Op/Ed Fridays: the news forcing its irrelevance on us
If you read this page, you know I consider the government’s spying one of the greatest threats to freedom we face. Even wars we enter with some intent to stop some day, but I don’t see anyone who wants to increase the spying acknowledging any intent to scale it back. It looks to me a one-way increase in the executive branch’s power at the expense of the other two branches’, one of the major risks the founders tried to guard against. They were rebelling against the tyranny that results from unaccountable centralized authority.
Even if you don’t agree on my perspective, you probably agree the issue is important enough for people to discuss. Even if you don’t agree you’d value discussing it, you probably agree at least people in the government should talk about it publicly. If so, you probably agree the news should cover it.
Below is the news doing just that, only to interrupt itself, interrupting a former legislator mid-sentence, in what at least some viewers consider one of the greatest topics of our time to describe a minor update in Justin Bieber’s court proceeding!

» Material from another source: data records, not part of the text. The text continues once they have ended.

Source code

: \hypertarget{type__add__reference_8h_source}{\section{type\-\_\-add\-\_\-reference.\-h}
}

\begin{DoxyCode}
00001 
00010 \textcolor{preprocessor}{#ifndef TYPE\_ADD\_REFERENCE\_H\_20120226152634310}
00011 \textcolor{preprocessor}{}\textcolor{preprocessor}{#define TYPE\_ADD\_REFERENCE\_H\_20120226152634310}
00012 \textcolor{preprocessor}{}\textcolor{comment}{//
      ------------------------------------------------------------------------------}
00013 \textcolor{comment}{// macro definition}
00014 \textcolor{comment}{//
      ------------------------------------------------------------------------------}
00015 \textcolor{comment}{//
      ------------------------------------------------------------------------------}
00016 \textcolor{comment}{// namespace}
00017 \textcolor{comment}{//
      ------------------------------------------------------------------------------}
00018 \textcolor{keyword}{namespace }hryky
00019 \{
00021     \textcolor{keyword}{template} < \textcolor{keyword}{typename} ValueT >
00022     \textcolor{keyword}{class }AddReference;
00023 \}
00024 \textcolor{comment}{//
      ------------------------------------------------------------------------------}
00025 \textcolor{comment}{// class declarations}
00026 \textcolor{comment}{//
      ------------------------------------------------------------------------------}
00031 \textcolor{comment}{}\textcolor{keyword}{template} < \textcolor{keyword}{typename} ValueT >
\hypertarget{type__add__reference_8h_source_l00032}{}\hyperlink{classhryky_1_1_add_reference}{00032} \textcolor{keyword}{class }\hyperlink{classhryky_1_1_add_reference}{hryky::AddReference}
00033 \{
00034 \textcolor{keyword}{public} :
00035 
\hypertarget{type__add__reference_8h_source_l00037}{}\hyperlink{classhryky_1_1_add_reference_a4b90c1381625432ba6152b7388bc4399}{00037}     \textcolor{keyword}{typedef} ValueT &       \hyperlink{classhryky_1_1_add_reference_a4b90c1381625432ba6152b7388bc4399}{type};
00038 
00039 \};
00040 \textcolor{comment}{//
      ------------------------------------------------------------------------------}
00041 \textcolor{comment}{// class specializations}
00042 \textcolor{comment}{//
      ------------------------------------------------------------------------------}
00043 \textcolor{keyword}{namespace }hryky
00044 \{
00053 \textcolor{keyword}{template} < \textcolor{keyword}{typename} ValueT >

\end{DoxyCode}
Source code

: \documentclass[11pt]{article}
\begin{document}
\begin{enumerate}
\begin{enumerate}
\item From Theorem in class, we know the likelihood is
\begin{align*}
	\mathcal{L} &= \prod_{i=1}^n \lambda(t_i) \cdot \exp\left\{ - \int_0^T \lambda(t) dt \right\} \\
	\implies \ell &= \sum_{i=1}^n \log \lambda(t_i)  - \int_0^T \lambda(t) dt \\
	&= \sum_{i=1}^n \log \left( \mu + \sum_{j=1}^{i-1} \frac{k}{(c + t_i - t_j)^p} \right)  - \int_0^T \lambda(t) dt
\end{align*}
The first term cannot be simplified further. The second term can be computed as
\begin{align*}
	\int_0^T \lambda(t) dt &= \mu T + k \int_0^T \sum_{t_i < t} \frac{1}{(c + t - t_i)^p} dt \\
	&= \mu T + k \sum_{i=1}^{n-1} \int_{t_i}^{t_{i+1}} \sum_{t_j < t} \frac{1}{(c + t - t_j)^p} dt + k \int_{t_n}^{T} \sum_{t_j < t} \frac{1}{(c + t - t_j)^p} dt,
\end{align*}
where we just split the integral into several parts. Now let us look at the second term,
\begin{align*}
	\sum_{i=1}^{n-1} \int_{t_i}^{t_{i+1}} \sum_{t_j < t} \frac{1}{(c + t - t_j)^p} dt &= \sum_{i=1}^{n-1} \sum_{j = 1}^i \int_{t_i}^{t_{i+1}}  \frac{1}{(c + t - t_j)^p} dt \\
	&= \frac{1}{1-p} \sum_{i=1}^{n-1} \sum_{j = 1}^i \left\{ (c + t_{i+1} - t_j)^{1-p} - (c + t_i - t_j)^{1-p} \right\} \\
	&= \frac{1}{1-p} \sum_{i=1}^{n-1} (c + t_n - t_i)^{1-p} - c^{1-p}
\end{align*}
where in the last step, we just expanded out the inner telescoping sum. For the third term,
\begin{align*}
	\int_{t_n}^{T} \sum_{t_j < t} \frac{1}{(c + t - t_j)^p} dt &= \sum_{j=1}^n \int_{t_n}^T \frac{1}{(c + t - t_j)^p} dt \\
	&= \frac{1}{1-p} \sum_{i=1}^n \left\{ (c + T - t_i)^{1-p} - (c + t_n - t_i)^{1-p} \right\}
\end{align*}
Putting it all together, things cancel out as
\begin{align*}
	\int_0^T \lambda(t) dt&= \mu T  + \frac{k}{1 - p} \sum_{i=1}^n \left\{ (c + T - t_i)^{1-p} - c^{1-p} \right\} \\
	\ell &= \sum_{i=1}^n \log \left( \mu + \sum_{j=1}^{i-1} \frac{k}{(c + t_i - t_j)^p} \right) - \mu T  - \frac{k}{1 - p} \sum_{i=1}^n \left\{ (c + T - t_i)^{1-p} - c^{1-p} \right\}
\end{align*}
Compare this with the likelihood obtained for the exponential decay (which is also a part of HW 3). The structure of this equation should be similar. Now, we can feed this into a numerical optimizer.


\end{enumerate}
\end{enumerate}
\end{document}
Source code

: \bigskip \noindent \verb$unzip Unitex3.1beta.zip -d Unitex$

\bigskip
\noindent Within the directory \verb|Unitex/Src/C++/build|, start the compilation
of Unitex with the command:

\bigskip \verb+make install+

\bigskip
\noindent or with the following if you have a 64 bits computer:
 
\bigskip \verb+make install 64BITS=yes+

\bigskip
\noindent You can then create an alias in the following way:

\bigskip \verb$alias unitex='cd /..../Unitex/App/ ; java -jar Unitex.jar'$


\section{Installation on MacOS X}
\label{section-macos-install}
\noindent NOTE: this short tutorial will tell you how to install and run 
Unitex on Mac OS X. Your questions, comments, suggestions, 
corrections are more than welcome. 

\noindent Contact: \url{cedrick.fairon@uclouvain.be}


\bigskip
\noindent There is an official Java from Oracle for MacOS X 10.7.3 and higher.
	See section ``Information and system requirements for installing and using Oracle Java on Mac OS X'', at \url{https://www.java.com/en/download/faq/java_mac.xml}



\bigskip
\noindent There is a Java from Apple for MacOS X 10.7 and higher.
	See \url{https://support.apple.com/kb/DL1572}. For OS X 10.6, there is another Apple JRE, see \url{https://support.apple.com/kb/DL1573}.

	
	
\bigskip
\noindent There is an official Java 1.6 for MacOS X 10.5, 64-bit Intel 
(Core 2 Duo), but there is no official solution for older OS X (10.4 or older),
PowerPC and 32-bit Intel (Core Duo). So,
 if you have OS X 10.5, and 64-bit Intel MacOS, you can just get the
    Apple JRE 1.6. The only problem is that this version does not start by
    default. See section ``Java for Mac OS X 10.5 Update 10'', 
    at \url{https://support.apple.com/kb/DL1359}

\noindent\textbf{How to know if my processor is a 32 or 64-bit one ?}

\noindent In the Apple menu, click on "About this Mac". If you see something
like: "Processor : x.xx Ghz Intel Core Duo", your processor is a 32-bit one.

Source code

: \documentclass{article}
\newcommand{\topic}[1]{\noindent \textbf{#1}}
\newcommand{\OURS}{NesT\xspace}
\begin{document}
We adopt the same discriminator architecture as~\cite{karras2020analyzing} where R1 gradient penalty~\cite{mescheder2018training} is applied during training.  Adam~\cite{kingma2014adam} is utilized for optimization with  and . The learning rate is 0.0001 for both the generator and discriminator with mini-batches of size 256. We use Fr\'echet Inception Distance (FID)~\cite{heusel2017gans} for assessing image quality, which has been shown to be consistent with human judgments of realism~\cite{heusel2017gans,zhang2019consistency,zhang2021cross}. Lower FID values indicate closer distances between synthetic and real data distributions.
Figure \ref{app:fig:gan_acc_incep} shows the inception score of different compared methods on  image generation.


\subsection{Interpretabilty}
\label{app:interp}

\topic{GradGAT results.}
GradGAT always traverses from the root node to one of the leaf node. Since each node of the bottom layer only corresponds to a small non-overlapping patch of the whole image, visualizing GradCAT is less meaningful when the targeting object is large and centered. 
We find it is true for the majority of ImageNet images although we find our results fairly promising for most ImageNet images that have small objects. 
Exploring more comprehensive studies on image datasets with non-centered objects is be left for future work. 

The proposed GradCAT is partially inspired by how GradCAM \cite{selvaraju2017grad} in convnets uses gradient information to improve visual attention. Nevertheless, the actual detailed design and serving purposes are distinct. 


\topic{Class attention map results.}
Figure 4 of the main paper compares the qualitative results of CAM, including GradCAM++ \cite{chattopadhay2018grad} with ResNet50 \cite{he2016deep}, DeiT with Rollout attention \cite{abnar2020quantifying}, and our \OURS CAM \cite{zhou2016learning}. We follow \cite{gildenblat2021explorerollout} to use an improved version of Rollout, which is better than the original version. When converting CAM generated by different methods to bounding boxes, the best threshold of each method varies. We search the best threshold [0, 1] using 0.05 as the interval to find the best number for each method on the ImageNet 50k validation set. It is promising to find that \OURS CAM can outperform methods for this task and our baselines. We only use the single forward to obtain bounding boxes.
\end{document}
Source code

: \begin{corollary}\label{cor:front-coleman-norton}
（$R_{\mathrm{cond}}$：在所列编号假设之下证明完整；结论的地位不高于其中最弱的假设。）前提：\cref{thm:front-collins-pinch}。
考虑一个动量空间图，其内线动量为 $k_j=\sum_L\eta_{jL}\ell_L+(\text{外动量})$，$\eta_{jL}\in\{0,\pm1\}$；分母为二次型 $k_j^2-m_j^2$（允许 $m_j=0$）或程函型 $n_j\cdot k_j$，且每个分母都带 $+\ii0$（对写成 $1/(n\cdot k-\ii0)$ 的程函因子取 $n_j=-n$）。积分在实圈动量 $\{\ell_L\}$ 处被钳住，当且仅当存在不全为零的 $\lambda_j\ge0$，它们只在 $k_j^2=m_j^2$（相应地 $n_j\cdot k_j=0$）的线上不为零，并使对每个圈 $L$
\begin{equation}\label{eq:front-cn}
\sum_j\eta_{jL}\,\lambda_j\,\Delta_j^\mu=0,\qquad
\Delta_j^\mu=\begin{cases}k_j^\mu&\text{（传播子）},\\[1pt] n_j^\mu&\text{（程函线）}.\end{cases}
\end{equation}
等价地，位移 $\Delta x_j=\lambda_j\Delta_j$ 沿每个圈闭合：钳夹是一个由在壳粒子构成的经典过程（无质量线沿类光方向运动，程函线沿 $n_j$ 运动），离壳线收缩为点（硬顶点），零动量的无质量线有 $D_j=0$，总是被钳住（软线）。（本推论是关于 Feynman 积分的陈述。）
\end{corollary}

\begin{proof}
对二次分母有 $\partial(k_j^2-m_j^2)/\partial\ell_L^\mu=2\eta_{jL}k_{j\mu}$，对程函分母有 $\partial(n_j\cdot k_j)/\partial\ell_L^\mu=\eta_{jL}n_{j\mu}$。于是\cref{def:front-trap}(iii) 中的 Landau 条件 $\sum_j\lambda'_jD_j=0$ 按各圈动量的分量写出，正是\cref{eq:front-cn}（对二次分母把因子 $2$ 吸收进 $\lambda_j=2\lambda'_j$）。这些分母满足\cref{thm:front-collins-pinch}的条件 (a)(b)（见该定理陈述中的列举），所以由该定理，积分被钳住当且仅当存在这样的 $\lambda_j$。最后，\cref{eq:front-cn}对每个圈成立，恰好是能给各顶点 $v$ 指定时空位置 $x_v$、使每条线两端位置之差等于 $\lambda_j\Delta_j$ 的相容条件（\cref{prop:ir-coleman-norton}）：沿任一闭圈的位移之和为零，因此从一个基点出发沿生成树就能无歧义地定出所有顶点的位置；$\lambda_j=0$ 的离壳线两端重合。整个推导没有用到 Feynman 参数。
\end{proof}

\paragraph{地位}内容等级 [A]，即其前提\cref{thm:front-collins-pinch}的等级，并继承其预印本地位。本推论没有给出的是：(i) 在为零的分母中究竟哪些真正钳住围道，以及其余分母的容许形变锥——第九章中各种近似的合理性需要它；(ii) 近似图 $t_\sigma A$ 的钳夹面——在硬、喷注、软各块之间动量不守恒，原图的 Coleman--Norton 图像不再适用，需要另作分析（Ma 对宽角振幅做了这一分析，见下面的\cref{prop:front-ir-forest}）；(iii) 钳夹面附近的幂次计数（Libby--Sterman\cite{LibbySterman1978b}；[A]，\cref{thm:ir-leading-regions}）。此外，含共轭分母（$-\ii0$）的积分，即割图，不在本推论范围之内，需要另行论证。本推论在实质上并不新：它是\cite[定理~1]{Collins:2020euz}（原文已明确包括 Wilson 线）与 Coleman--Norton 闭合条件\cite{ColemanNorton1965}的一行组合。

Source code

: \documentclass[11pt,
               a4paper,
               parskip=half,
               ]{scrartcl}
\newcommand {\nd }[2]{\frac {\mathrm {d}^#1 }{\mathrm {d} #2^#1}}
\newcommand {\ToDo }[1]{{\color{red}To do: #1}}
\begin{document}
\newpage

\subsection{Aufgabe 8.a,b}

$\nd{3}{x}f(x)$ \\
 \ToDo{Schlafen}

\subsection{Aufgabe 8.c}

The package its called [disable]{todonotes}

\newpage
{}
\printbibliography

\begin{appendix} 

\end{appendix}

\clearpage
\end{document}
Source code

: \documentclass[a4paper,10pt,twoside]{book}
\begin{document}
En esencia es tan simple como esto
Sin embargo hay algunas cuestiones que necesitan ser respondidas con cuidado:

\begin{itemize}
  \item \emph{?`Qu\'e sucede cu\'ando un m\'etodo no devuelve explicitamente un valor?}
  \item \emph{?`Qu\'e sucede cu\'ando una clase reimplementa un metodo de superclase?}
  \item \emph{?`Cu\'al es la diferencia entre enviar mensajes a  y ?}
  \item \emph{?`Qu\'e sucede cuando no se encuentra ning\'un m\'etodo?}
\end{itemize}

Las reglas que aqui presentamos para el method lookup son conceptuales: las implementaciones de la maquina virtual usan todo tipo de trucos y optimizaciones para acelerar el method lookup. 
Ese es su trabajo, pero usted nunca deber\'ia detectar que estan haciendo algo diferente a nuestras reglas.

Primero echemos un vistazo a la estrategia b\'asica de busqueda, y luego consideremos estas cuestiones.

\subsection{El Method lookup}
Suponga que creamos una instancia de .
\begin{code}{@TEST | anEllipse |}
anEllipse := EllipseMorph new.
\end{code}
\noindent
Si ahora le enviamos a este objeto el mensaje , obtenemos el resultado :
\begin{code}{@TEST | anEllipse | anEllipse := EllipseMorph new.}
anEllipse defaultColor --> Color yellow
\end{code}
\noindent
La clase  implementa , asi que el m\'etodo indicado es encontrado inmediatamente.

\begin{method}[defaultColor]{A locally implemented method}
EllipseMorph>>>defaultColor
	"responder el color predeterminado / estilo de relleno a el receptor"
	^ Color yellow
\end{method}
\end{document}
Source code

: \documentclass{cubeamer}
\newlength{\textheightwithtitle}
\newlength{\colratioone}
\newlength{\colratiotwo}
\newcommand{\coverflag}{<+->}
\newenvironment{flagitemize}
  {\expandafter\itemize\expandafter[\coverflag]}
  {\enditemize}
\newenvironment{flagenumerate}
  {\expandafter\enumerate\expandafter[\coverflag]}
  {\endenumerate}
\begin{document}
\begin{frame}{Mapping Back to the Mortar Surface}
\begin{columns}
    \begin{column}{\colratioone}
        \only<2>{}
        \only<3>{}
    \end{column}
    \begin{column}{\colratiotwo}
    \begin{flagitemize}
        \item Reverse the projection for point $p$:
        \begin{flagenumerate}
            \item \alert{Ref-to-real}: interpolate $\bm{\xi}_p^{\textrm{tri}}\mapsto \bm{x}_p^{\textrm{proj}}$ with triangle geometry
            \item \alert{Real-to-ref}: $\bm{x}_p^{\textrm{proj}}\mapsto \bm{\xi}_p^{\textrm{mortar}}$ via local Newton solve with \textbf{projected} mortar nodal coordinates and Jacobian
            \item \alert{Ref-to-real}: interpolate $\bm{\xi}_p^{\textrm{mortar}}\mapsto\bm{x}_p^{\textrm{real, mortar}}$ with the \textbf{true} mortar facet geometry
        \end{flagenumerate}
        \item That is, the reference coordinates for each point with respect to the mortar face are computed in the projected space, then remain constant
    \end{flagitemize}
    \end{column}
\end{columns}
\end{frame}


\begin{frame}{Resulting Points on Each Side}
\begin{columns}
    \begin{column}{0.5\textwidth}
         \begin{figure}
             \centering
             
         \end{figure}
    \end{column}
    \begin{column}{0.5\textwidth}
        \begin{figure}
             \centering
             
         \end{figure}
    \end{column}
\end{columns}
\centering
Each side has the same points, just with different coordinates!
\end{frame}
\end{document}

I avoid watching and reading the news, always remembering the media wants to sell ads. Years ago I would have recoiled from the idea, but after trying it out and finding myself no less informed of things that matter after the experiment, I stopped.
I would have thought the news would try to stop this impression, but apparently not. It’s forcing its irrelevance on us. I wonder what kind of shame the people involved in that report feel, seeing that video at over six million views and counting.